# [Activity]
Somewhere below is a line with "[webservice](webservice/) | 15.0.1.0.1" and, later, a line with "organization whose mission"; repeat those two lines and all the lines between them, exactly as they are.

# [Data extract]
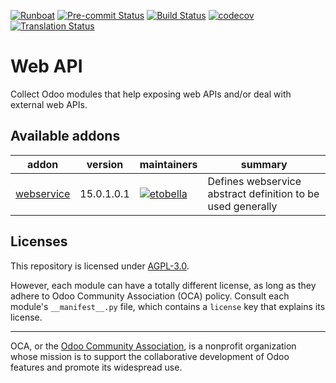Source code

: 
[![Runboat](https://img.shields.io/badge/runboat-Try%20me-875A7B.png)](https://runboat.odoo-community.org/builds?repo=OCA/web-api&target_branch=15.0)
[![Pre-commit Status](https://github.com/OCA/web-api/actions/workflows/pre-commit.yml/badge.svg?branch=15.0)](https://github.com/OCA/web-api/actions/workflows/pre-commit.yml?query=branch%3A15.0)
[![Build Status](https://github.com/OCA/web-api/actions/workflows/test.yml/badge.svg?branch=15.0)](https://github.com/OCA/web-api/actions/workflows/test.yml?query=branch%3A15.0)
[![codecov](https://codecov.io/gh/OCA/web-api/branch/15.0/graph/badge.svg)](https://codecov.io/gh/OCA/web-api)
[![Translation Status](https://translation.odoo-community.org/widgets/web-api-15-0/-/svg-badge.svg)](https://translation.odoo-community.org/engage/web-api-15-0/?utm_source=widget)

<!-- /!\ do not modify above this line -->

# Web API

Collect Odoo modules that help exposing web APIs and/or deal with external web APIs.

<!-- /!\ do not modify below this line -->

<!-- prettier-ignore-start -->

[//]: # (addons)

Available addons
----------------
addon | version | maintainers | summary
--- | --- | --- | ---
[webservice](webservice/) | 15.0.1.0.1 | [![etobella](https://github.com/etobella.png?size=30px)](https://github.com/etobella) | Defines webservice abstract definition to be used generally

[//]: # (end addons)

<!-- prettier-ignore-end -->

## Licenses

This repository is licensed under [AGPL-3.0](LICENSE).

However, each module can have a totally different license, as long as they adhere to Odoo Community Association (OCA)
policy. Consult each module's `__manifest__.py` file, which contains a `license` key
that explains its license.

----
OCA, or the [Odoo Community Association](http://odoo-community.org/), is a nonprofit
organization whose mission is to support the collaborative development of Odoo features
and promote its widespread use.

==

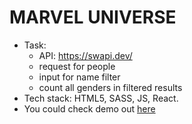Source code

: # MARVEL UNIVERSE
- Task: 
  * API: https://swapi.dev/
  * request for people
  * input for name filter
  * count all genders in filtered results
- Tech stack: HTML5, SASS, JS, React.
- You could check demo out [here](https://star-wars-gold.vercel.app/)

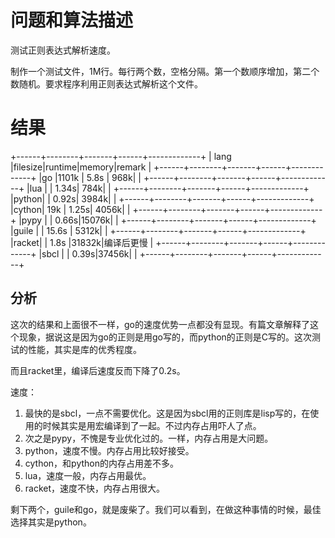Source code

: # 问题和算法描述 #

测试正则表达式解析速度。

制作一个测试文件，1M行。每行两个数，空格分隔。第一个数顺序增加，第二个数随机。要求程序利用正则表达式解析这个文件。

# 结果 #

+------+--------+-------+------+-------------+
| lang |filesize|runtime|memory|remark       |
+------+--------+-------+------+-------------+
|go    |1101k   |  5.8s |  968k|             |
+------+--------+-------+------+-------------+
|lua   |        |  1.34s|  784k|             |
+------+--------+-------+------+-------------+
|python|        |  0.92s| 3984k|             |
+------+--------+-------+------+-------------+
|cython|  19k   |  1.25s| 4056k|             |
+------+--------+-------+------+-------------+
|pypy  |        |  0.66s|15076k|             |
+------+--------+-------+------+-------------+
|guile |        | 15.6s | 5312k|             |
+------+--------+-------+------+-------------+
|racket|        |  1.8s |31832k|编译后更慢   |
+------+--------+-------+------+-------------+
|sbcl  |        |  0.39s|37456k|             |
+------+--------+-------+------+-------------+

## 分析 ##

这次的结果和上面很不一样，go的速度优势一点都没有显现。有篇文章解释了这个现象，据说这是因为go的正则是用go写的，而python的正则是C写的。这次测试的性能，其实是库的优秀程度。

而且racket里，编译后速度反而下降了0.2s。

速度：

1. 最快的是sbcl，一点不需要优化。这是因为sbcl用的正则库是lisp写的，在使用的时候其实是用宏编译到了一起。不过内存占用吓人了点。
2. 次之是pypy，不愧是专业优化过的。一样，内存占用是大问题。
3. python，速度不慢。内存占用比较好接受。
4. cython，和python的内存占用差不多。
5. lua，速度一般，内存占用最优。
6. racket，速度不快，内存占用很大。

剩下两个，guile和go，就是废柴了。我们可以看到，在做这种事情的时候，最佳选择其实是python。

# [Written response]
[webservice](webservice/) | 15.0.1.0.1 | [![etobella](https://github.com/etobella.png?size=30px)](https://github.com/etobella) | Defines webservice abstract definition to be used generally

[//]: # (end addons)

<!-- prettier-ignore-end -->

## Licenses

This repository is licensed under [AGPL-3.0](LICENSE).

However, each module can have a totally different license, as long as they adhere to Odoo Community Association (OCA)
policy. Consult each module's `__manifest__.py` file, which contains a `license` key
that explains its license.

----
OCA, or the [Odoo Community Association](http://odoo-community.org/), is a nonprofit
organization whose mission is to support the collaborative development of Odoo features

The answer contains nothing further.